On February 24, 2015, Appellant’s pro se notice of appeal was timely filed
with the clerk of the trial court. 2 (CR at 134). The trial court accurately certified
that Appellant has a limited right of appeal from the revocation, but not the
underlying conviction. (CR at 131). On March 16, 2015, the trial court appointed
the Bexar County Public Defender’s Office to represent Appellant on appeal. (CR
at 141). This appeal follows.
No Meritorious Issues Present for Review
In compliance with the requirements of Anders v. California, 386 U.S. 738
(1967) and High v. State, 573 S.W.2d 807 (Tex. Crim. App. 1978), the
undersigned, court-appointed attorney states that he has diligently reviewed the
entire record in this cause and the law applicable thereto, and, in his opinion, has
determined that this appeal is wholly frivolous and without merit in that the record
reflects no reversible error, and no issues for review upon which an appeal may be
predicated.
2
The notice of appeal was mailed to the clerk of this court on February 19, 2015. (CR at 135).
3
Summary of Facts
Brandon Master, the Appellant, was charged by information with one count
of the felony offense of intoxication assault in cause number 2010CR4791W. (CR
at 6). The information alleged that the offense was committed on or about July 11,
2008. (CR at 6). The information was filed with the clerk of the trial court on May
10, 2010. (CR at 7).
On May 10, 2010, Appellant entered a negotiated no-contest plea to the
charged offense. (CR at 8, 14, 16). The trial court, the Honorable Philip A. Kazen,
Jr. presiding, followed the plea agreement by finding Appellant guilty of the
charged offense and placing him on probation for 10 years, with a $1,500.00 fine.
(CR at 87). Appellant was initially sentenced to shock probation, so the term of
probation began on December 8, 2010. (CR at 93, 97).
On October 1, 2014, the State filed a “Motion to Revoke Community
Supervision (Adult Probation).” (CR at 118-119). Two amended motions to revoke
were filed to allege additional violations. (CR at 121, 129).
A revocation hearing was held in the trial court on February 5, 2015, the
Hon. Kevin M. O’Connell, presiding. (1 RR at 1). Appellant was represented by
counsel. (1 RR at 2). The attorney for the State proceeded on the “Second
Amended” motion to revoke probation. (1 RR at 5)(CR at 128-130). The trial court
asked Appellant how he pled to the first allegation, that he failed to submit to drug
4
testing on September 19, 2014 as required by condition number 2 of the probation
agreement. (1 RR at 4). Appellant replied that the allegation “is true.” (1 RR at 4).
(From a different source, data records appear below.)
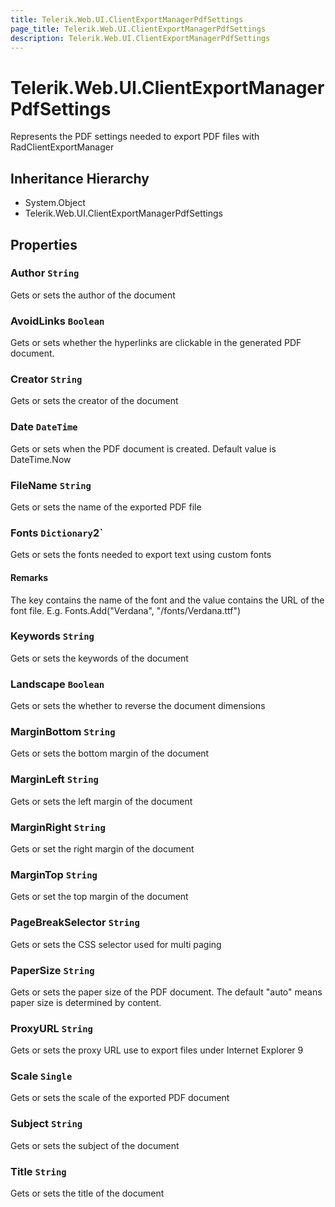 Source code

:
 ```yaml
---
title: Telerik.Web.UI.ClientExportManagerPdfSettings
page_title: Telerik.Web.UI.ClientExportManagerPdfSettings
description: Telerik.Web.UI.ClientExportManagerPdfSettings
---
```


# Telerik.Web.UI.ClientExportManagerPdfSettings

Represents the PDF settings needed to export PDF files with RadClientExportManager

## Inheritance Hierarchy

* System.Object
* Telerik.Web.UI.ClientExportManagerPdfSettings

## Properties

###  Author `String`

Gets or sets the author of the document

###  AvoidLinks `Boolean`

Gets or sets whether the hyperlinks are clickable in the generated PDF document.

###  Creator `String`

Gets or sets the creator of the document

###  Date `DateTime`

Gets or sets when the PDF document is created. Default value is DateTime.Now

###  FileName `String`

Gets or sets the name of the exported PDF file

###  Fonts `Dictionary`2`

Gets or sets the fonts needed to export text using custom fonts

#### Remarks
The key contains the name of the font and the value contains the URL of the font file. E.g. Fonts.Add("Verdana", "/fonts/Verdana.ttf")

###  Keywords `String`

Gets or sets the keywords of the document

###  Landscape `Boolean`

Gets or sets the whether to reverse the document dimensions

###  MarginBottom `String`

Gets or sets the bottom margin of the document

###  MarginLeft `String`

Gets or sets the left margin of the document

###  MarginRight `String`

Gets or set the right margin of the document

###  MarginTop `String`

Gets or set the top margin of the document

###  PageBreakSelector `String`

Gets or sets the CSS selector used for multi paging

###  PaperSize `String`

Gets or sets the paper size of the PDF document. The default "auto" means paper size is determined by content.

###  ProxyURL `String`

Gets or sets the proxy URL use to export files under Internet Explorer 9

###  Scale `Single`

Gets or sets the scale of the exported PDF document

###  Subject `String`

Gets or sets the subject of the document

###  Title `String`

Gets or sets the title of the document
Appellant said the allegation that he failed to submit to drug testing on September
10, 2014 was “[t]rue with an explanation.” (1 RR at 5). He also pleaded “true with
an explanation” to allegations that he failed to submit to drug testing on January 2,
2014, on July 18, 2014, and on August 16, 2014. (1 RR at 5-6).
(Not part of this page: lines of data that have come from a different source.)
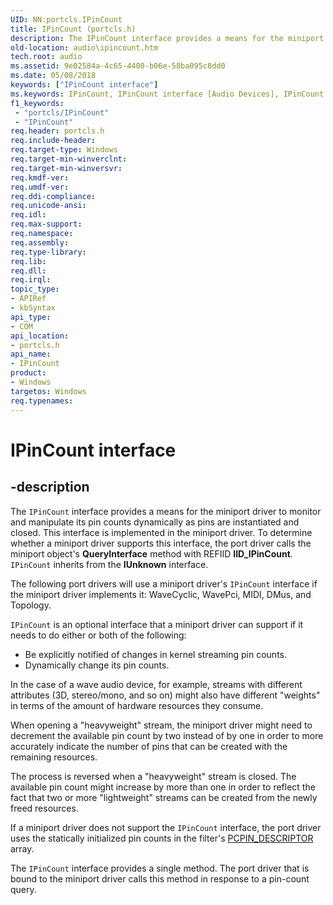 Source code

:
 ```yaml
---
UID: NN:portcls.IPinCount
title: IPinCount (portcls.h)
description: The IPinCount interface provides a means for the miniport driver to monitor and manipulate its pin counts dynamically as pins are instantiated and closed.
old-location: audio\ipincount.htm
tech.root: audio
ms.assetid: 9e02584a-4c65-4400-b06e-58ba095c8dd0
ms.date: 05/08/2018
keywords: ["IPinCount interface"]
ms.keywords: IPinCount, IPinCount interface [Audio Devices], IPinCount interface [Audio Devices],described, audio.ipincount, audmp-routines_05698591-4c80-4f02-a420-a87afff949ad.xml, portcls/IPinCount
f1_keywords:
 - "portcls/IPinCount"
 - "IPinCount"
req.header: portcls.h
req.include-header: 
req.target-type: Windows
req.target-min-winverclnt: 
req.target-min-winversvr: 
req.kmdf-ver: 
req.umdf-ver: 
req.ddi-compliance: 
req.unicode-ansi: 
req.idl: 
req.max-support: 
req.namespace: 
req.assembly: 
req.type-library: 
req.lib: 
req.dll: 
req.irql: 
topic_type:
- APIRef
- kbSyntax
api_type:
- COM
api_location:
- portcls.h
api_name:
- IPinCount
product:
- Windows
targetos: Windows
req.typenames: 
---
```


# IPinCount interface


## -description


The <code>IPinCount</code> interface provides a means for the miniport driver to monitor and manipulate its pin counts dynamically as pins are instantiated and closed. This interface is implemented in the miniport driver. To determine whether a miniport driver supports this interface, the port driver calls the miniport object's <b>QueryInterface</b> method with REFIID <b>IID_IPinCount</b>. <code>IPinCount</code> inherits from the <b>IUnknown</b> interface.

The following port drivers will use a miniport driver's <code>IPinCount</code> interface if the miniport driver implements it: WaveCyclic, WavePci, MIDI, DMus, and Topology.

<code>IPinCount</code> is an optional interface that a miniport driver can support if it needs to do either or both of the following:
<ul>
<li>
Be explicitly notified of changes in kernel streaming pin counts.

</li>
<li>
Dynamically change its pin counts.

</li>
</ul>In the case of a wave audio device, for example, streams with different attributes (3D, stereo/mono, and so on) might also have different "weights" in terms of the amount of hardware resources they consume.

When opening a "heavyweight" stream, the miniport driver might need to decrement the available pin count by two instead of by one in order to more accurately indicate the number of pins that can be created with the remaining resources.

The process is reversed when a "heavyweight" stream is closed. The available pin count might increase by more than one in order to reflect the fact that two or more "lightweight" streams can be created from the newly freed resources.

If a miniport driver does not support the <code>IPinCount</code> interface, the port driver uses the statically initialized pin counts in the filter's <a href="https://docs.microsoft.com/windows-hardware/drivers/ddi/portcls/ns-portcls-pcpin_descriptor">PCPIN_DESCRIPTOR</a> array.

The <code>IPinCount</code> interface provides a single method. The port driver that is bound to the miniport driver calls this method in response to a pin-count query.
Appellant pleaded “[n]ot true” to allegations that he failed to show proof of
employment in violation of condition number 4 and failed to report a change of
address in violation of condition number 9-A. (1 RR at 6-7). He pleaded “[t]rue
with an explanation” to the allegation that he failed to pay certain fees and costs in
violation of condition number 10. (1 RR at 9). He also pleaded “[t]rue with an
explanation” to allegations that he failed to complete 350 hours of community
service in violation of condition number 10, failed to maintain curfew in violation
of condition number 37, and committed the new offense of failure to identify
himself on December 1, 2014, in violation of condition number 1. (1 RR at 9-10).
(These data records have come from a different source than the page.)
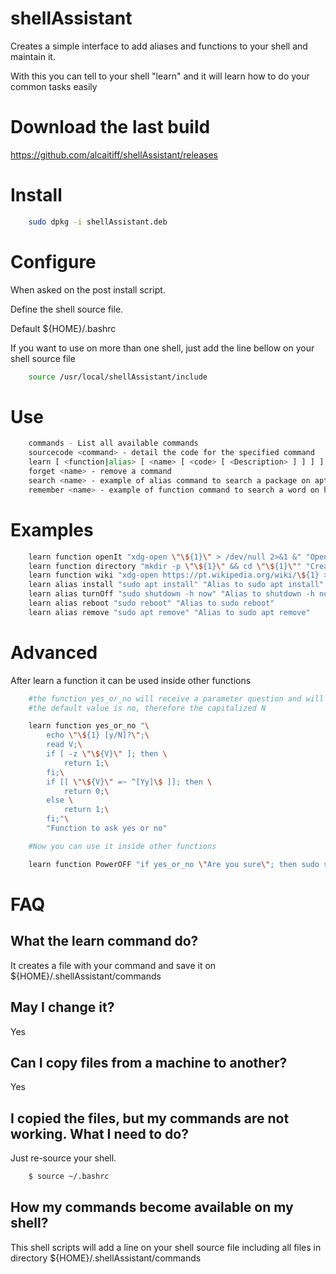 # shellAssistant
Creates a simple interface to add aliases and functions to your shell and maintain it.

With this you can tell to your shell "learn" and it will learn how to do your common tasks easily

# Download the last build

https://github.com/alcaitiff/shellAssistant/releases

# Install

```bash
    sudo dpkg -i shellAssistant.deb
```

# Configure

When asked on the post install script.

Define the shell source file. 

Default ${HOME}/.bashrc

If you want to use on more than one shell, just add the line bellow on your shell source file

```bash
    source /usr/local/shellAssistant/include
```

# Use

```bash
    commands - List all available commands
    sourcecode <command> - detail the code for the specified command
    learn [ <function|alias> [ <name> [ <code> [ <Description> ] ] ] ] - learn a new command
    forget <name> - remove a command
    search <name> - example of alias command to search a package on apt
    remember <name> - example of function command to search a word on history
```

# Examples

```bash
    learn function openIt "xdg-open \"\${1}\" > /dev/null 2>&1 &" "Open a file with the default application"
    learn function directory "mkdir -p \"\${1}\" && cd \"\${1}\"" "Create a directory and enter on it"
    learn function wiki "xdg-open https://pt.wikipedia.org/wiki/\${1} > /dev/null 2>&1 & ;" "Search on wikipedia"
    learn alias install "sudo apt install" "Alias to sudo apt install"
    learn alias turnOff "sudo shutdown -h now" "Alias to shutdown -h now"
    learn alias reboot "sudo reboot" "Alias to sudo reboot"
    learn alias remove "sudo apt remove" "Alias to sudo apt remove"
```

# Advanced

After learn a function it can be used inside other functions

```bash
    #the function yes_or_no will receive a parameter question and will return zero for y or Y
    #the default value is no, therefore the capitalized N

    learn function yes_or_no "\
        echo \"\${1} [y/N]?\";\
        read V;\
        if [ -z \"\${V}\" ]; then \
            return 1;\
        fi;\
        if [[ \"\${V}\" =~ ^[Yy]\$ ]]; then \
            return 0;\
        else \
            return 1;\
        fi;"\
        "Function to ask yes or no"

    #Now you can use it inside other functions

    learn function PowerOFF "if yes_or_no \"Are you sure\"; then sudo shutdown -h now;fi;" "Function to power off"
```

# FAQ

## What the learn command do?

It creates a file with your command and save it on ${HOME}/.shellAssistant/commands

## May I change it?

Yes

## Can I copy files from a machine to another?

Yes

## I copied the files, but my commands are not working. What I need to do?

Just re-source your shell. 

```bash
    $ source ~/.bashrc
```

## How my commands become available on my shell?

This shell scripts will add a line on your shell source file including all files in directory ${HOME}/.shellAssistant/commands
The trial court entered pleas of “not true” for Appellant on the remaining
allegations and asked Appellant to provide his explanations for his pleas of true. (1
RR at 12). Appellant explained that he missed the scheduled drug test on
September 19, 2014 because he working that day “and trying to make ends meet.”
(1 RR at 12). He said he missed the drug test on January 2, 2014 because he was
5
also working that day. (1 RR at 14). Appellant offered no explanation for his
failure to pay fines and restitution, but told the trial court he now has a job and
would be able to make payments in the future. (1 RR at 15). Appellant claimed the
supervising officer said he “didn’t have a curfew” so long as he was working. (1
RR at 15). He explained the failure-to-identify allegation by saying he was
“flustered and nervous” and gave the police his girlfriend’s last name by mistake.
(1 RR at 16).
The prosecutor called her first witness, Ronald Jimenez. Jimenez is a Bexar
County probation officer. (1 RR at 17). He supervised Appellant. Jimenez said that
every time he asked Appellant to submit to a drug test, “he would either go the
next day or just not go at all.” (1 RR at 19). Appellant did not submit to a drug test
as requested on July 18, 2014 or on August 16, 2014. (1 RR at 21). Appellant
never provided Jimenez with proof of employment. (1 RR at 19, 23). He did not
report to Jimenez during November and December of 2014. (1 RR at 27). Jimenez
testified that he knew Appellant violated his curfew on September 30, 2014,
because Jimenez went to Appellant’s residence that day and he wasn’t there. (1 RR
at 28). Jimenez denied telling Appellant that he didn’t have a curfew so long as he
was working. (1 RR at 31).
Edgar Santiago is also a Bexar County probation officer. (1 RR at 34). He
went to Appellant’s residence with Jimenez on January 15, 2015 for a “visit.” (1
6
RR at 35). Appellant was alone in the apartment and said his girlfriend hadn’t been
there for four days. (1 RR at 35-36). Santiago found a pipe used for smoking
“crack” or marijuana on Appellant’s bed. (1 RR at 38). He also found a knife with
an eight-inch blade. (1 RR at 38). Appellant said the knife was his, but not the
pipe. (1 RR at 40). The knife was a violation of probation because Appellant was
not supposed to possess any weapons. (1 RR at 42).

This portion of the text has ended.